Update is to update a single document. Like crawl document for company number 1234. We generate a Request [2] to crawl only that document.
We monitor exceptions with Sentry. We store raw data so we don't have to hurry to fix the ETL, we only have to fix navigation logic and we keep crawling.
Sorry if it's a stupid question/example/comparison, just trying to understand better:
You're storing the full html data instead of reaching into the specific div's for the data you might need? This way, separating the fetching from the parsing?
I'm a scraping rookie, and I usually fetch + parse in the same call, this might resolve some issues for me :) thanks!
When I've done scraping, I've always taken this approach also: I decouple my process into paired fetch-to-local-cache-folder and process-cached-files stages.
I find this useful for several reasons, but particularly if you want to recrawl the same site for new/updated content, or if you decide to grab extra data from the pages (or, indeed, if your original parsing goes wrong or meets pages it wasn't designed for).
Related: As well as any pages I cache, I generally also have each stage output a CSV (requested url, local file name, status, any other relevant data or metadata), which can be used to drive later stages, or may contain the final output data.
Requesting all of the pages is the biggest time sink when scraping — it's good to avoid having to do any portion of that again, if possible.
What's wrong about billing hourly? Sometimes a client ask me to check something that's not working as expected, it could take less than 10mins, I won't do it for free nor bill a week, I'll bill an hour. I'm happy and he is. If it takes longer I go with half-day, full-day increment.
I do document parsing/data grooming so it's a lot of tweaking/fix as the client do the Q&A on the data.
Actually I overbook myself and offload some work to reliable part-time employees (the client is happy to known that not only me but other people are working on the project).
It may be counterintuitive, but sometimes it's better to bill nothing at all for something like this than to get involved in the minutiae of billing in small increments for specific tasks. This enables you to remain psychologically anchored with that client as a daily or weekly high-value consultant, and doesn't undermine your ability to maintain an optimal billing rate and substantial minimum increment.
I think that's a good scenario for a retainer. You have a long term maintenance relationship set up that typically doesn't require chunks of work at a time.
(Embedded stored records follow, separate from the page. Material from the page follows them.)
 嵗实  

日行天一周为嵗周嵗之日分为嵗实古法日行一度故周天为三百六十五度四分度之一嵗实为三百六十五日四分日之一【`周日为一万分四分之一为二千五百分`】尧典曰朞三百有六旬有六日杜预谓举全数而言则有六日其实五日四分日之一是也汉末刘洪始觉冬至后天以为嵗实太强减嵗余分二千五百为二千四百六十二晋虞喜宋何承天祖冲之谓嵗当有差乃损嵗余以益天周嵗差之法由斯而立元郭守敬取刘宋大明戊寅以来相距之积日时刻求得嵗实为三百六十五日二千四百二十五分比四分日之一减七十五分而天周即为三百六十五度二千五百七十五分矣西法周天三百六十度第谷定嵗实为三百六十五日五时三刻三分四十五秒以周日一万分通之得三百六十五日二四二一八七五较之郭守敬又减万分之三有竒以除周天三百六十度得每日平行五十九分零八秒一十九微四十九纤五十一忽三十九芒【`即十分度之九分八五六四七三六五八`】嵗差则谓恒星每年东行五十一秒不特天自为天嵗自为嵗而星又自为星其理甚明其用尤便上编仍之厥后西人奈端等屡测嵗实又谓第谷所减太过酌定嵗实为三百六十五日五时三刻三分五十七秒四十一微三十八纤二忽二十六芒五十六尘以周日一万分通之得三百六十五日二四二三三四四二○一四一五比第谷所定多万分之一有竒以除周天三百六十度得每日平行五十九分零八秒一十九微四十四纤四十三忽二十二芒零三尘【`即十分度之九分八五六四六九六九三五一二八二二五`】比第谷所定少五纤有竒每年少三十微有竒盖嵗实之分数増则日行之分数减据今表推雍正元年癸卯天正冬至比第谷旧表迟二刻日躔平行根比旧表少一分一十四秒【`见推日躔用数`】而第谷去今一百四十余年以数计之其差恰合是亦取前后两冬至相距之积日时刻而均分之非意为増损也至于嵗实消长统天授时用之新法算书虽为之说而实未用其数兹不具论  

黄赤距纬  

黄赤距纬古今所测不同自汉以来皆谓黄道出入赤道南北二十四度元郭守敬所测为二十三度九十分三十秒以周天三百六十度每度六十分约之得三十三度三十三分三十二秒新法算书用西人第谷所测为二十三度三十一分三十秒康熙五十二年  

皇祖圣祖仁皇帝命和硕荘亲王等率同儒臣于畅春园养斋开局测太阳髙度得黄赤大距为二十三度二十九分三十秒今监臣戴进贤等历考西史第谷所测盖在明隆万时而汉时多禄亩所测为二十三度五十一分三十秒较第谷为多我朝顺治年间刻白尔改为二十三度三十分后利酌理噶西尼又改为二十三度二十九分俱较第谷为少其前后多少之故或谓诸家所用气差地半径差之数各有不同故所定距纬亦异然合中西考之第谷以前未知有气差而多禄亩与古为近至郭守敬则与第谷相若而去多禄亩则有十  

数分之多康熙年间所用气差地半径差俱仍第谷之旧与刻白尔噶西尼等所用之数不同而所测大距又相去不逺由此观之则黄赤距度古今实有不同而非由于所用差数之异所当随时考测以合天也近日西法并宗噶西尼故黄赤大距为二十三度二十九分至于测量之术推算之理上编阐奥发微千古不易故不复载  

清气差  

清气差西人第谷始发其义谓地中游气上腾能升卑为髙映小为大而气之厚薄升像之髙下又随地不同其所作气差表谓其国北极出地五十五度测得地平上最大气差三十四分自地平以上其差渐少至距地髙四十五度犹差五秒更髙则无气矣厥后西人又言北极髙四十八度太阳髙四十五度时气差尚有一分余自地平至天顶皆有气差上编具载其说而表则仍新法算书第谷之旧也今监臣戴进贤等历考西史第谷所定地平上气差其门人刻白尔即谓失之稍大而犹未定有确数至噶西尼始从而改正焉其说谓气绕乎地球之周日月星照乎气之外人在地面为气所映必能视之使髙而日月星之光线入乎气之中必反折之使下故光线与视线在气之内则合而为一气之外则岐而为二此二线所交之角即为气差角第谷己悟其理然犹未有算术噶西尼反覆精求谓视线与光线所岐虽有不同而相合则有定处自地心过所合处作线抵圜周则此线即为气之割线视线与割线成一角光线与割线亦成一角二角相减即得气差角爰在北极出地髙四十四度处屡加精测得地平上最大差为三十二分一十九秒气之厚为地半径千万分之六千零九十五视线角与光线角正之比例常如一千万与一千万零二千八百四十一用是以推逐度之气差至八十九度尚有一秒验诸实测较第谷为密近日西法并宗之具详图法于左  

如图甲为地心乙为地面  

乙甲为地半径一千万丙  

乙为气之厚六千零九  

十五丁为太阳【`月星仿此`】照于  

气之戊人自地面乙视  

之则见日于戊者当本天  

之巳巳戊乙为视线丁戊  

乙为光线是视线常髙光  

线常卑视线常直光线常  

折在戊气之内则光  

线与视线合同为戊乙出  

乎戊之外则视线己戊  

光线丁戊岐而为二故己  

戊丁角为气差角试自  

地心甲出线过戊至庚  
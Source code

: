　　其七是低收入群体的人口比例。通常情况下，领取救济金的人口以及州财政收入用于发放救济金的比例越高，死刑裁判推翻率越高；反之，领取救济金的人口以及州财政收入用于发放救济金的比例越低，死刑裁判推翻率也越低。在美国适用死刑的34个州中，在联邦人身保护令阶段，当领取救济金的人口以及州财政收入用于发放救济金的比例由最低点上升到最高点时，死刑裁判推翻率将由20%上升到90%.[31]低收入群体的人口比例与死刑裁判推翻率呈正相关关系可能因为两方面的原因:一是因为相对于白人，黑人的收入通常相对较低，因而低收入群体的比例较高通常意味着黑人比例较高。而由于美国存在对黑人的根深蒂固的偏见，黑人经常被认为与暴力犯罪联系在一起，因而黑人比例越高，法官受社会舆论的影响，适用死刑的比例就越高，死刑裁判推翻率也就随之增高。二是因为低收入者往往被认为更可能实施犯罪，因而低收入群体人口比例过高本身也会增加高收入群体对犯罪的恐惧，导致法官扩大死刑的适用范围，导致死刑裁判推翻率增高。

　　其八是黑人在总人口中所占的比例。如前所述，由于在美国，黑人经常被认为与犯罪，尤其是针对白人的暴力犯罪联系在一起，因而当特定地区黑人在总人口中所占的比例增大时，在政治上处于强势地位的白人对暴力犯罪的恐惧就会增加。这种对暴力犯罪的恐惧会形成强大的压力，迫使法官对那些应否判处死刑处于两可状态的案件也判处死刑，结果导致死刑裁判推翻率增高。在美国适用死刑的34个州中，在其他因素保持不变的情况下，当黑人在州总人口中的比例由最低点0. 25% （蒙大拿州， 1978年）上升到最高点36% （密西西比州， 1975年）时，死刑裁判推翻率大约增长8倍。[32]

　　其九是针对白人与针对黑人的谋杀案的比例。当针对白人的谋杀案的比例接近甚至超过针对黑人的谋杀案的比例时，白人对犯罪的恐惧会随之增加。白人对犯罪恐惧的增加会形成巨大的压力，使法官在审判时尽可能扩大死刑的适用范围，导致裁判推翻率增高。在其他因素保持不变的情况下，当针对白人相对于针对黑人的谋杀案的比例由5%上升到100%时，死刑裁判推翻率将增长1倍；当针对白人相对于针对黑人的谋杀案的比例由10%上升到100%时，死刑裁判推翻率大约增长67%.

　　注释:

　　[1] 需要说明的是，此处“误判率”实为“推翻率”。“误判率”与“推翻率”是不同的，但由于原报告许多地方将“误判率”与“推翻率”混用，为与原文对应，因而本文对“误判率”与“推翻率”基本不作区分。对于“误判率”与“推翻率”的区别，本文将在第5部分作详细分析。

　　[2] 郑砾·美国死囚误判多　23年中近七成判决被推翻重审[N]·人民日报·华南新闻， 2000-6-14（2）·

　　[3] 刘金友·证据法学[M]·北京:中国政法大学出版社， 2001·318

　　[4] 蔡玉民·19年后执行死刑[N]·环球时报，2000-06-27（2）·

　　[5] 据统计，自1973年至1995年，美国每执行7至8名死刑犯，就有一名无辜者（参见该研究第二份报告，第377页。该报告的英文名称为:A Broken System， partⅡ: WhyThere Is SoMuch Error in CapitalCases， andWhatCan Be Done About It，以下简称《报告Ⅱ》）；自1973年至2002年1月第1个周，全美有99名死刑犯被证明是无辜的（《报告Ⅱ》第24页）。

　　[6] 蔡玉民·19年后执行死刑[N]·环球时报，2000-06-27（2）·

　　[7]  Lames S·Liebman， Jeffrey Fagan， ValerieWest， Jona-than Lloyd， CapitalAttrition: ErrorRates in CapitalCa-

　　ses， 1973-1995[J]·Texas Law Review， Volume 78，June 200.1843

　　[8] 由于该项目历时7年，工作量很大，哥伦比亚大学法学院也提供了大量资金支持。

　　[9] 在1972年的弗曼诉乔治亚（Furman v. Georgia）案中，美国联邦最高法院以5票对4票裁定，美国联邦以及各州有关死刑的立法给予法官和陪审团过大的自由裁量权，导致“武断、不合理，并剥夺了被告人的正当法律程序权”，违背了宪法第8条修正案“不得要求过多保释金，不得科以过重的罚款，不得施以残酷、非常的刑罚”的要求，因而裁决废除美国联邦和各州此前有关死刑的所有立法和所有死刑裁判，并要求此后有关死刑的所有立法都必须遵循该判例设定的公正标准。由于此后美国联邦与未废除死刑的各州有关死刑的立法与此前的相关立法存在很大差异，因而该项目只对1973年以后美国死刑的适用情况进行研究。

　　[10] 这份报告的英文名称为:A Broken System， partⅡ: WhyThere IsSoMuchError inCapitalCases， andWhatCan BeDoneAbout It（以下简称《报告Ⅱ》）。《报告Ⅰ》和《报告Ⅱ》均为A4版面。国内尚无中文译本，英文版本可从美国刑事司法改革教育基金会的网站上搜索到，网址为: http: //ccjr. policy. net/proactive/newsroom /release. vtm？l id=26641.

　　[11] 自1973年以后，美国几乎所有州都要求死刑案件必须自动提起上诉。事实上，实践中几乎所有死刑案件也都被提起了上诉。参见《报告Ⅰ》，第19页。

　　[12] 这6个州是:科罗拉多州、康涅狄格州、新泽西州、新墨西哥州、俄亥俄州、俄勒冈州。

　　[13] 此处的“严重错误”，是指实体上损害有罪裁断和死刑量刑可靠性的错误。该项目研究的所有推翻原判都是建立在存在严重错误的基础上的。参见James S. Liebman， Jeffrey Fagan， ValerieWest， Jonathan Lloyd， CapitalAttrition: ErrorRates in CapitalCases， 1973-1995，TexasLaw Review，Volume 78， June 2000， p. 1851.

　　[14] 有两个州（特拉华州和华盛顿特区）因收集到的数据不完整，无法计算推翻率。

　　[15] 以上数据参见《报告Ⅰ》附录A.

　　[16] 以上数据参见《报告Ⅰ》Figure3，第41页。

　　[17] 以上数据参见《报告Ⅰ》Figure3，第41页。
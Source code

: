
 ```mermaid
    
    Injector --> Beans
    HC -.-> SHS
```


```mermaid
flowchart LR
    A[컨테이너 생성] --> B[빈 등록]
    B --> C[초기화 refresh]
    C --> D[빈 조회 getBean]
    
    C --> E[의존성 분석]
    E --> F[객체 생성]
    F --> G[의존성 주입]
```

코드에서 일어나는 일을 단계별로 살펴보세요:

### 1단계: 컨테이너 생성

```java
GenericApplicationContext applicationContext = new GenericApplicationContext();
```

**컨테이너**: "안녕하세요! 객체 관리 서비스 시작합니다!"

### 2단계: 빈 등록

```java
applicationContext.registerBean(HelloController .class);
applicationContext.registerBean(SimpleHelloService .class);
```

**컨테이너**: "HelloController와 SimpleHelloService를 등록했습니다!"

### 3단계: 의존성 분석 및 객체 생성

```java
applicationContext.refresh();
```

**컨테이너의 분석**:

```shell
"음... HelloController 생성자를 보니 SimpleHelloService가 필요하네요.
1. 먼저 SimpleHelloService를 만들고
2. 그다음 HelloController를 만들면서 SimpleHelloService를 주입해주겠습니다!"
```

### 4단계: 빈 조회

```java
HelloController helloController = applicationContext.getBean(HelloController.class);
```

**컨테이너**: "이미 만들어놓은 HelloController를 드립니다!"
The overheads to doing a 10 minute fix are massive: they email/call you to make a request, you change work contexts, fix the issue, test and release it, notify them that you're done, keep track of the time you spent working, send an invoice at the end of the month, keep an eye out for payment, thank them for paying etc.
Rounding up to the hour mitigates this, but unless you're doing several maintenance requests per client per week, or are charging very high ($250+) hourly rates, your business is probably losing money by keeping this client on the books.
I think it's better to negotiate a monthly retainer that ensures making tiny updates is worth your while, and then just have a set-and-forget invoice that gets sent automatically every month for that amount. Even better if you can get paid by direct debit.